ALTERNATIVE ADVENTURES
There are many other alternatives for those seeking adventure. They include: Meet the Mountains Tours, Monster Freeride Sessions, Women' Camps, and racing, freestyle, and moguls programs.

Meet the Mountains Tours are free and fun. They are familiarization tours offered at 10 a.m. and 11 a.m. seven days a week and start by the 'Tour' sign in the Snowshed Courtyard. Anyone of advanced beginner or better ability can take the tour -lift ticket required.

Knowledgeable Ambassadors also ski around Killington's diverse mountain areas, imparting knowledge of terrain, wooded areas, steeps, and even places to eat. They offer great tips and tales. Tours typically last 75-90 minutes but if a group wants to stay together longer, tours have been known to go for 3 or 4 hours, noted John Puchalski, the head of the Ambassador program.

Ambassadors will also "gladly take a run or two with you if you see them on the mountain and ask. And they will let you pick the terrain," Puchalski noted.

Beyond this basic and great way to learn to enjoy Killington's diversity, there are a host of programs that provide more adventure and skill development.

For the cool or aspiring action-sports person, there are terrain parks.

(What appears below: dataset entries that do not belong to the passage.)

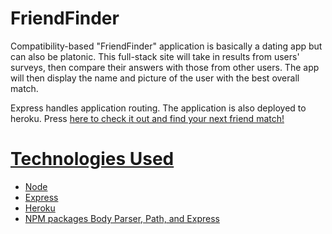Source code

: # FriendFinder

Compatibility-based "FriendFinder" application is basically a dating app but can also be platonic. This full-stack site will take in results from users' surveys, then compare their answers with those from other users. The app will then display the name and picture of the user with the best overall match.

Express handles application routing.  The application is also deployed to heroku.  Press <a href ="https://aqueous-river-88890.herokuapp.com/survey">here to check it out and find your next friend match!


<h1>Technologies Used</h1>
<ul>
<li>Node</li>
<li>Express</li>
<li>Heroku</li>
<li>NPM packages Body Parser, Path, and Express</li>
</ul>
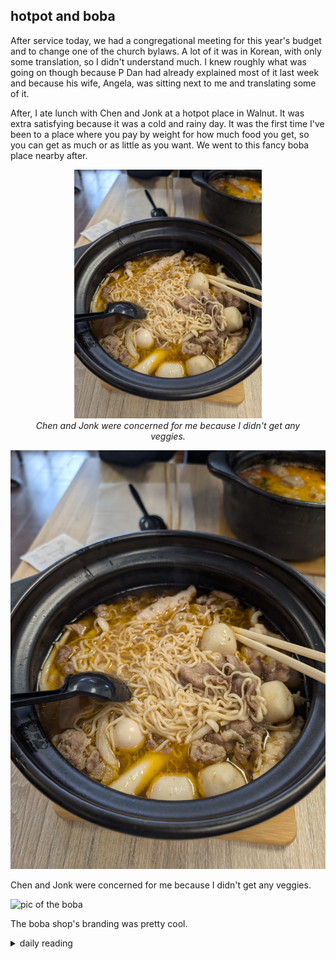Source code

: ## hotpot and boba

After service today, we had a congregational meeting for this year's budget and to change one of the church bylaws. A lot of it was in Korean, with only some translation, so I didn't understand much. I knew roughly what was going on though because P Dan had already explained most of it last week and because his wife, Angela, was sitting next to me and translating some of it.

After, I ate lunch with Chen and Jonk at a hotpot place in Walnut. It was extra satisfying because it was a cold and rainy day. It was the first time I've been to a place where you pay by weight for how much food you get, so you can get as much or as little as you want. We went to this fancy boba place nearby after.

<figure style="text-align: center;">
    <img src="/images/2025/2025-01/2025-01-26-hotpot-and-boba/hotpot.jpg"
         alt="pic of the hotpot" width="300">
    <figcaption><i>Chen and Jonk were concerned for me because I didn't get any veggies.</i></figcaption>
</figure>

![pic of the hotpot](/images/2025/2025-01/2025-01-26-hotpot-and-boba/hotpot.jpg)

Chen and Jonk were concerned for me because I didn't get any veggies.

![pic of the boba](/images/2025/2025-01/2025-01-26-hotpot-and-boba/boba.jpg)

The boba shop's branding was pretty cool.

<details markdown="1">
<summary>daily reading</summary>

| {{ page.date | date: "%B %-d, %Y" }} |
| :-------------: |
| [Judg. 10:1–11:11; Acts 14; Jer. 23; Mark 9]({% link _Bible/Bible-year-1.md %}) |
| [WCF 1; WSC 1-3; WLC 1-5]({% link _westminster/westminster-month-2.md %}) |
| [The Athanasian Creed](https://threeforms.org/the-athanasian-creed/) |

</details>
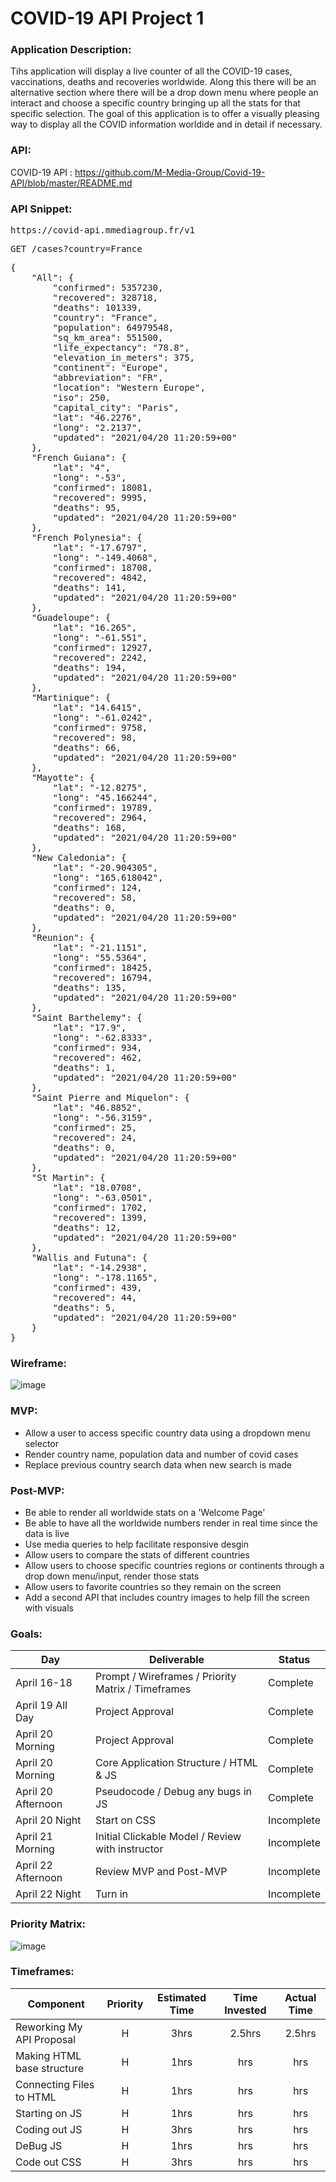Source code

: # COVID-19 API Project 1

### **Application Description:**

Tihs application will display a live counter of all the COVID-19 cases, vaccinations, deaths and recoveries worldwide. Along this there will be an alternative section where there will be a drop down menu where people an interact and choose a specific country bringing up all the stats for that specific selection. The goal of this application is to offer a visually pleasing way to display all the COVID information worldide and in detail if necessary.

### **API:**

COVID-19 API : https://github.com/M-Media-Group/Covid-19-API/blob/master/README.md

### **API Snippet:**

<pre>https://covid-api.mmediagroup.fr/v1</pre>

<pre>GET /cases?country</span>=<span class="hljs-string">France</pre>

<pre>{
    "All": {
        "confirmed": 5357230,
        "recovered": 328718,
        "deaths": 101339,
        "country": "France",
        "population": 64979548,
        "sq_km_area": 551500,
        "life_expectancy": "78.8",
        "elevation_in_meters": 375,
        "continent": "Europe",
        "abbreviation": "FR",
        "location": "Western Europe",
        "iso": 250,
        "capital_city": "Paris",
        "lat": "46.2276",
        "long": "2.2137",
        "updated": "2021/04/20 11:20:59+00"
    },
    "French Guiana": {
        "lat": "4",
        "long": "-53",
        "confirmed": 18081,
        "recovered": 9995,
        "deaths": 95,
        "updated": "2021/04/20 11:20:59+00"
    },
    "French Polynesia": {
        "lat": "-17.6797",
        "long": "-149.4068",
        "confirmed": 18708,
        "recovered": 4842,
        "deaths": 141,
        "updated": "2021/04/20 11:20:59+00"
    },
    "Guadeloupe": {
        "lat": "16.265",
        "long": "-61.551",
        "confirmed": 12927,
        "recovered": 2242,
        "deaths": 194,
        "updated": "2021/04/20 11:20:59+00"
    },
    "Martinique": {
        "lat": "14.6415",
        "long": "-61.0242",
        "confirmed": 9758,
        "recovered": 98,
        "deaths": 66,
        "updated": "2021/04/20 11:20:59+00"
    },
    "Mayotte": {
        "lat": "-12.8275",
        "long": "45.166244",
        "confirmed": 19789,
        "recovered": 2964,
        "deaths": 168,
        "updated": "2021/04/20 11:20:59+00"
    },
    "New Caledonia": {
        "lat": "-20.904305",
        "long": "165.618042",
        "confirmed": 124,
        "recovered": 58,
        "deaths": 0,
        "updated": "2021/04/20 11:20:59+00"
    },
    "Reunion": {
        "lat": "-21.1151",
        "long": "55.5364",
        "confirmed": 18425,
        "recovered": 16794,
        "deaths": 135,
        "updated": "2021/04/20 11:20:59+00"
    },
    "Saint Barthelemy": {
        "lat": "17.9",
        "long": "-62.8333",
        "confirmed": 934,
        "recovered": 462,
        "deaths": 1,
        "updated": "2021/04/20 11:20:59+00"
    },
    "Saint Pierre and Miquelon": {
        "lat": "46.8852",
        "long": "-56.3159",
        "confirmed": 25,
        "recovered": 24,
        "deaths": 0,
        "updated": "2021/04/20 11:20:59+00"
    },
    "St Martin": {
        "lat": "18.0708",
        "long": "-63.0501",
        "confirmed": 1702,
        "recovered": 1399,
        "deaths": 12,
        "updated": "2021/04/20 11:20:59+00"
    },
    "Wallis and Futuna": {
        "lat": "-14.2938",
        "long": "-178.1165",
        "confirmed": 439,
        "recovered": 44,
        "deaths": 5,
        "updated": "2021/04/20 11:20:59+00"
    }
}</pre>

### **Wireframe:**

![image](https://user-images.githubusercontent.com/82814499/115401072-fc5d6b80-a1b7-11eb-83e3-b4a17501bb06.png)

### **MVP:**

- Allow a user to access specific country data using a dropdown menu selector
- Render country name, population data and number of covid cases
- Replace previous country search data when new search is made

### **Post-MVP:**

- Be able to render all worldwide stats on a 'Welcome Page'
- Be able to have all the worldwide numbers render in real time since the data is live
- Use media queries to help facilitate responsive desgin
- Allow users to compare the stats of different countries
- Allow users to choose specific countries regions or continents through a drop down menu/input, render those stats
- Allow users to favorite countries so they remain on the screen
- Add a second API that includes country images to help fill the screen with visuals

### **Goals:**

|  Day | Deliverable | Status
|---|---| ---|
|April 16-18| Prompt / Wireframes / Priority Matrix / Timeframes | Complete
|April 19 All Day| Project Approval | Complete
|April 20 Morning| Project Approval | Complete
|April 20 Morning| Core Application Structure / HTML & JS| Complete
|April 20 Afternoon| Pseudocode / Debug any bugs in JS | Complete
|April 20 Night| Start on CSS | Incomplete
|April 21 Morning| Initial Clickable Model / Review with instructor  | Incomplete
|April 22 Afternoon| Review MVP and Post-MVP| Incomplete
|April 22 Night| Turn in | Incomplete

### **Priority Matrix:**

![image](https://user-images.githubusercontent.com/82814499/115259627-0d4aa600-a100-11eb-956d-08c0cda78fc9.png)

### **Timeframes:**

| Component | Priority | Estimated Time | Time Invested | Actual Time |
| --- | :---: |  :---: | :---: | :---: |
| Reworking My API Proposal | H | 3hrs| 2.5hrs | 2.5hrs |
| Making HTML base structure | H | 1hrs| hrs | hrs |
| Connecting Files to HTML| H | 1hrs| hrs | hrs |
| Starting on JS | H | 1hrs| hrs | hrs |
| Coding out JS| H | 3hrs| hrs | hrs |
| DeBug JS | H | 1hrs| hrs | hrs |
| Code out CSS | H | 3hrs| hrs | hrs |

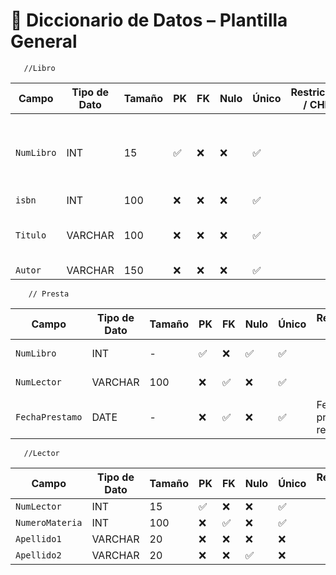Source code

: # 📘 Diccionario de Datos – Plantilla General
       //Libro
| Campo           | Tipo de Dato | Tamaño | PK  | FK  | Nulo | Único | Restricciones / CHECK                      | Referencia a                    | Descripción                             |
|----------------|--------------|--------|-----|-----|------|--------|--------------------------------------------|----------------------------------|-----------------------------------------|
| `NumLibro`     | INT          | 15      | ✅  | ❌  | ❌   | ✅     |                                        | -Numero del libro para identificarlo y matener un registro                                            
| `isbn`        | INT             | 100    | ❌  | ❌  | ❌   | ✅     |             | -                                |              |
| `Titulo`          | VARCHAR       | 100      | ❌  | ❌  | ❌   | ✅     |          | -        Titulo del libro como un identificador                                               
| `Autor`        | VARCHAR      | 150    | ❌  | ❌  | ❌   | ✅     |                   |                                 | 



        // Presta

| Campo           | Tipo de Dato | Tamaño | PK  | FK  | Nulo | Único | Restricciones / CHECK                      | Referencia a                    | Descripción                             |
|----------------|--------------|--------|-----|-----|------|--------|--------------------------------------------|----------------------------------|-----------------------------------------|
| `NumLibro`     | INT          | -      | ✅  | ❌  | ✅   | ✅     |                                         | -                                | Identificador del cliente               |
| `NumLector`        | VARCHAR      | 100    | ❌  | ✅  | ❌   | ✅     |            | -                                | Numero del Lector            |
| `FechaPrestamo`          | DATE         | -      | ❌  | ✅  | ❌   | ✅     | Fecha del prestamo registro         | -                                |                        |

       //Lector

       
| Campo           | Tipo de Dato | Tamaño | PK  | FK  | Nulo | Único | Restricciones / CHECK                      | Referencia a                    | Descripción                             |
|----------------|--------------|--------|-----|-----|------|--------|--------------------------------------------|----------------------------------|-----------------------------------------|
| `NumLector`     | INT          | 15      | ✅  | ❌  | ❌   | ✅     |                                        |    registro                                            
| `NumeroMateria`        | INT             | 100    | ❌  | ✅  | ❌   | ✅     |             | -                                |              |
| `Apellido1`          | VARCHAR       | 20      | ❌  | ❌  | ❌   | ❌     |          | -                                                       
| `Apellido2`        | VARCHAR      | 20    | ❌  | ❌  | ✅    | ❌     |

A progression of five parks allows one to start small and end "big." The best way to learn is to take lessons or clinics because the basics of the 'smart style' code help you to safely learn to do the cool moves quicker than experimenting on your own.

Action sports athletes Ian Compton, Jeremy Landy and friends offer Monster Freeride sessions to skiers and riders with a chance to take on the park and Stash. Adult 18+ camps are offered Feb. 23-24 and Youth (7-18,) Feb. 16-18, 19-20, and 21-22.

Women's clinics are also offered with Donna Weinbrecht Feb. 18-19 and March 16-17.

Ski and snowboard lessons offer a host of programs designed to address your particular needs, from glades to bumps, freeride to parks, carving to children's lessons. There's nothing like midweek instruction - just communicate your needs and goals and enjoy greater skills and confidence!